Migrants to the urban North placed great faith in the power of education. One of the primary goals of migrants was to place their children in good schools and perhaps even to go to night school themselves. Readers of the Chicago Defender had ample evidence that Chicago provided that opportunity. The newspaper frequently commented on educational facilities in Chicago and contrasted them to southern schools. Its articles celebrating everyday activities at Wendell Phillips High School communicated to black southerners an image of a modern, integrated urban institution ? an impression that in 1916 was essentially correct.

Despite offering its students access to modern facilities, very early on Wendell Phillips High School became severely overcrowded. In the 1920s, junior high school students joined high school students at Phillips High School, and the increase in the enrollment forced some drastic accommodations. The school instituted two half-day shifts for students. A dozen or more stove-heated portable buildings were built on the school's parking lot to accommodate additional students.

During the 1920s, many blacks migrating to Chicago faced discrimination, especially when it came to issues such as access to employment, discriminatory lending and insurance practices, and housing segregation that restricted the black population to portions of the West Side and to the "Black Belt," the overcrowded chain of neighborhoods on the city's South Side. By the mid-1930s, the Black Belt existed as a narrow 40-block-long corridor running along both sides of State Street. African-American residential settlement was predominately confined to this almost completely segregated area which was euphemistically be renamed "Bronzeville" in the 1990s.

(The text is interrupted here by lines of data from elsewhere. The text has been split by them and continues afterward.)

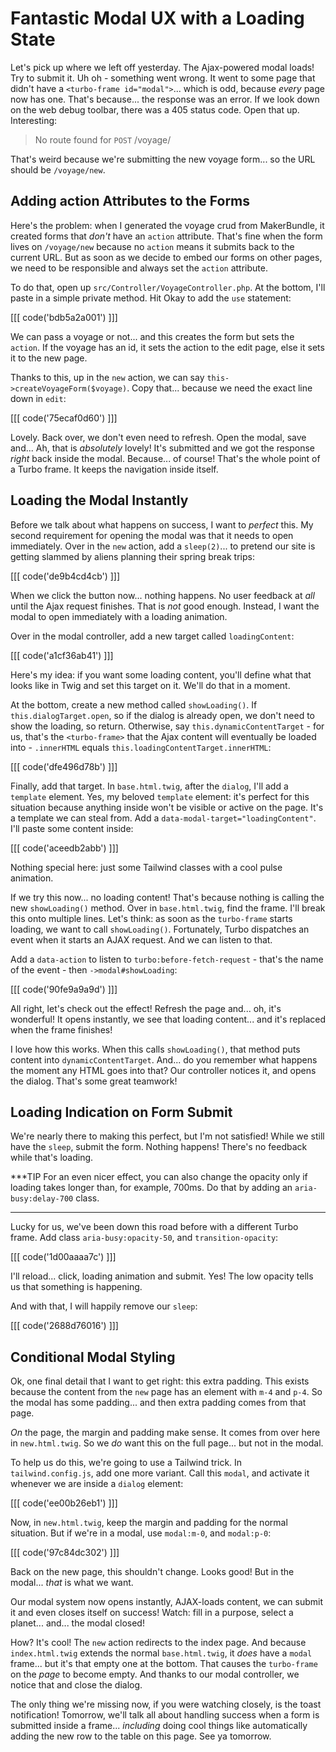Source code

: # Fantastic Modal UX with a Loading State

Let's pick up where we left off yesterday. The Ajax-powered modal loads!
Try to submit it. Uh oh - something went wrong. It went to some page that didn't
have a `<turbo-frame id="modal">`... which is odd, because *every* page now has one.
That's because... the response was an error. If we look down on the web debug toolbar,
there was a 405 status code. Open that up. Interesting:

> No route found for `POST` /voyage/

That's weird because we're submitting the new voyage form... so the URL should
be `/voyage/new`.

## Adding action Attributes to the Forms

Here's the problem: when I generated the voyage crud from MakerBundle, it created
forms that *don't* have an `action` attribute. That's fine when the form lives
on `/voyage/new` because no `action` means it submits back to the current URL. But
as soon as we decide to embed our forms on other pages, we need to be responsible
and always set the `action` attribute.

To do that, open up `src/Controller/VoyageController.php`. At the bottom, I'll
paste in a simple private method. Hit Okay to add the `use` statement:

[[[ code('bdb5a2a001') ]]]

We can pass a voyage or not... and this creates the form but sets the `action`.
If the voyage has an id, it sets the action to the edit page, else it sets it to
the new page.

Thanks to this, up in the `new` action, we can say `this->createVoyageForm($voyage)`.
Copy that... because we need the exact line down in `edit`:

[[[ code('75ecaf0d60') ]]]

Lovely. Back over, we don't even need to refresh. Open the modal, save and... Ah,
that is *absolutely* lovely! It's submitted and we got the response *right* back inside
the modal. Because... of course! That's the whole point of a Turbo frame. It keeps
the navigation inside itself.

## Loading the Modal Instantly

Before we talk about what happens on success, I want to *perfect* this. My second
requirement for opening the modal was that it needs to open immediately. Over
in the `new` action, add a `sleep(2)`... to pretend our site is getting slammed
by aliens planning their spring break trips:

[[[ code('de9b4cd4cb') ]]]

When we click the button now... nothing happens. No user feedback at *all* until
the Ajax request finishes. That is *not* good enough. Instead, I want the modal to
open immediately with a loading animation.

Over in the modal controller, add a new target called `loadingContent`:

[[[ code('a1cf36ab41') ]]]

Here's my idea: if you want some loading content, you'll define what that looks
like in Twig and set this target on it. We'll do that in a moment.

At the bottom, create a new method called `showLoading()`. If `this.dialogTarget.open`,
so if the dialog is already open, we don't need to show the loading, so return.
Otherwise, say `this.dynamicContentTarget` - for us, that's the `<turbo-frame>`
that the Ajax content will eventually be loaded into - `.innerHTML` equals
`this.loadingContentTarget.innerHTML`:

[[[ code('dfe496d78b') ]]]

Finally, add that target. In `base.html.twig`, after the `dialog`, I'll add a
`template` element. Yes, my beloved `template` element: it's perfect for this
situation because anything inside won't be visible or active on the page. It's
a template we can steal from. Add a `data-modal-target="loadingContent"`. I'll
paste some content inside:

[[[ code('aceedb2abb') ]]]

Nothing special here: just some Tailwind classes with a cool pulse animation.

If we try this now... no loading content! That's because nothing is calling the
new `showLoading()` method. Over in `base.html.twig`, find the frame. I'll break
this onto multiple lines. Let's think: as soon as the `turbo-frame` starts loading,
we want to call `showLoading()`. Fortunately, Turbo dispatches an event when it
starts an AJAX request. And we can listen to that.

Add a `data-action` to listen to `turbo:before-fetch-request` - that's the name of
the event - then `->modal#showLoading`:

[[[ code('90fe9a9a9d') ]]]

All right, let's check out the effect! Refresh the page and... oh, it's wonderful!
It opens instantly, we see that loading content... and it's replaced when the
frame finishes!

I love how this works. When this calls `showLoading()`, that method puts content
into `dynamicContentTarget`. And... do you remember what happens the moment any
HTML goes into that? Our controller notices it, and opens the dialog. That's
some great teamwork!

## Loading Indication on Form Submit

We're nearly there to making this perfect, but I'm not satisfied! While we still
have the `sleep`, submit the form. Nothing happens! There's no feedback while that's
loading.

***TIP
For an even nicer effect, you can also change the opacity only if loading
takes longer than, for example, 700ms. Do that by adding an `aria-busy:delay-700` class.
***

Lucky for us, we've been down this road before with a different Turbo frame. Add class
`aria-busy:opacity-50`, and `transition-opacity`:

[[[ code('1d00aaaa7c') ]]]

I'll reload... click, loading animation and submit. Yes! The low opacity tells
us that something is happening.

And with that, I will happily remove our `sleep`:

[[[ code('2688d76016') ]]]

## Conditional Modal Styling

Ok, one final detail that I want to get right: this extra padding. This exists
because the content from the `new` page has an element with `m-4` and `p-4`. So
the modal has some padding... and then extra padding comes from that page.

*On* the page, the margin and padding make sense. It comes from over here in
`new.html.twig`. So we *do* want this on the full page... but not in the modal.

To help us do this, we're going to use a Tailwind trick. In `tailwind.config.js`,
add one more variant. Call this `modal`, and activate it whenever we are inside
a `dialog` element:

[[[ code('ee00b26eb1') ]]]

Now, in `new.html.twig`, keep the margin and padding for the normal situation.
But if we're in a modal, use `modal:m-0`, and `modal:p-0`:

[[[ code('97c84dc302') ]]]

Back on the new page, this shouldn't change. Looks good! But in the modal...
*that* is what we want.

Our modal system now opens instantly, AJAX-loads content, we can submit
it and even closes itself on success! Watch: fill in a purpose, select a planet...
and... the modal closed!

How? It's cool! The `new` action redirects to the index page. And because
`index.html.twig` extends the normal `base.html.twig`, it *does* have a
`modal` frame... but it's that empty one at the bottom. That causes the
`turbo-frame` on the *page* to become empty. And thanks to our modal controller,
we notice that and close the dialog.

The only thing we're missing now, if you were watching closely, is the toast
notification! Tomorrow, we'll talk all about handling success when a form is
submitted inside a frame... *including* doing cool things like
automatically adding the new row to the table on this page. See ya tomorrow.
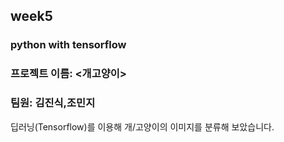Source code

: ## week5

### python with tensorflow 

### 프로젝트 이름: <개고양이> 

### 팀원: 김진식,조민지

딥러닝(Tensorflow)를 이용해 개/고양이의 이미지를 분류해 보았습니다. 
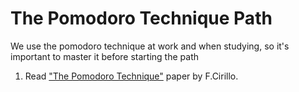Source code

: # The Pomodoro Technique Path
We use the pomodoro technique at work and when studying, so it's important to master it before starting the path
1. Read ["The Pomodoro Technique"](http://pomodorotechnique.com/) paper by F.Cirillo.
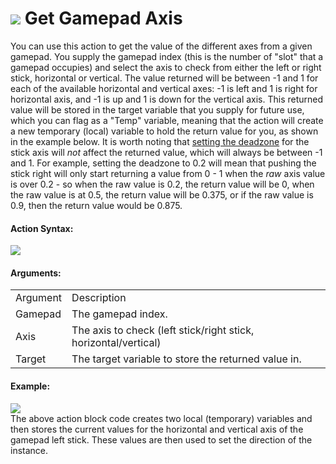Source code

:#  ![](https://gms.magecorn.com/Manual/assets/Images/Scripting_Reference/Drag_And_Drop/Reference/Gamepad/i_GamePad_Get_Axis.png) Get Gamepad Axis

You can use this action to get the value of the different axes from a
given gamepad. You supply the gamepad index (this is the number of
"slot" that a gamepad occupies) and select the axis to check from either
the left or right stick, horizontal or vertical. The value returned will
be between -1 and 1 for each of the available horizontal and vertical
axes: -1 is left and 1 is right for horizontal axis, and -1 is up and 1
is down for the vertical axis. This returned value will be stored in the
target variable that you supply for future use, which you can flag as a
"Temp" variable, meaning that the action will create a new temporary
(local) variable to hold the return value for you, as shown in the
example below. It is worth noting that [setting the
deadzone](Set_Gamepad_Axis_Deadzone) for the stick axis will *not*
affect the returned value, which will always be between -1 and 1. For
example, setting the deadzone to 0.2 will mean that pushing the stick
right will only start returning a value from 0 - 1 when the *raw* axis
value is over 0.2 - so when the raw value is 0.2, the return value will
be 0, when the raw value is at 0.5, the return value will be 0.375, or
if the raw value is 0.9, then the return value would be 0.875.

#### Action Syntax:

  
![](https://gms.magecorn.com/Manual/assets/Images/Scripting_Reference/Drag_And_Drop/Reference/Gamepad/a_GamePad_Get_Axis.png)  

#### Arguments:

|          |                                                                 |
|----------|-----------------------------------------------------------------|
| Argument | Description                                                     |
| Gamepad  | The gamepad index.                                              |
| Axis     | The axis to check (left stick/right stick, horizontal/vertical) |
| Target   | The target variable to store the returned value in.             |

#### Example:

  
![](https://gms.magecorn.com/Manual/assets/Images/Scripting_Reference/Drag_And_Drop/Reference/Gamepad/e_GamePad_Get_Axis.png)  
The above action block code creates two local (temporary) variables and
then stores the current values for the horizontal and vertical axis of
the gamepad left stick. These values are then used to set the direction
of the instance.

A number of Chicago Landmark designations have recognized the historic significance of "Black Metropolis-Bronzeville." The South Side Community Art Center, a historically-important art center founded in the 1930s with federal assistance, was designated in 1994. Eight buildings, including the former Eighth Regiment Armory, Chicago Bee Building, and Overton Hygenic Building, plus the Victory Monument, became Chicago Landmarks as part of the "Black Metropolis-Bronzeville" designation in 1997. Wendell Phillips High School, an important early educational institution to the black community, was designated in 2003. Several homes of significant African-American writers, along with the Hall Public Library, were designated in 2010, as was the Griffiths-Burroughs House, which once served as the DuSable Museum of African American History and was home of Dr. Margaret Burroughs, artist and co-founder of the museum, who taught at Du Sable High School for 23 years.

The resulting concentration of Chicago's African-American community within a narrow corridor of the South Side put pressure on all aspects of the community, from the availability of apartments and single-family houses to the adequacy of the area's public institutions such as schools. Pervasive residential segregation corresponded to racial segregation in public schools.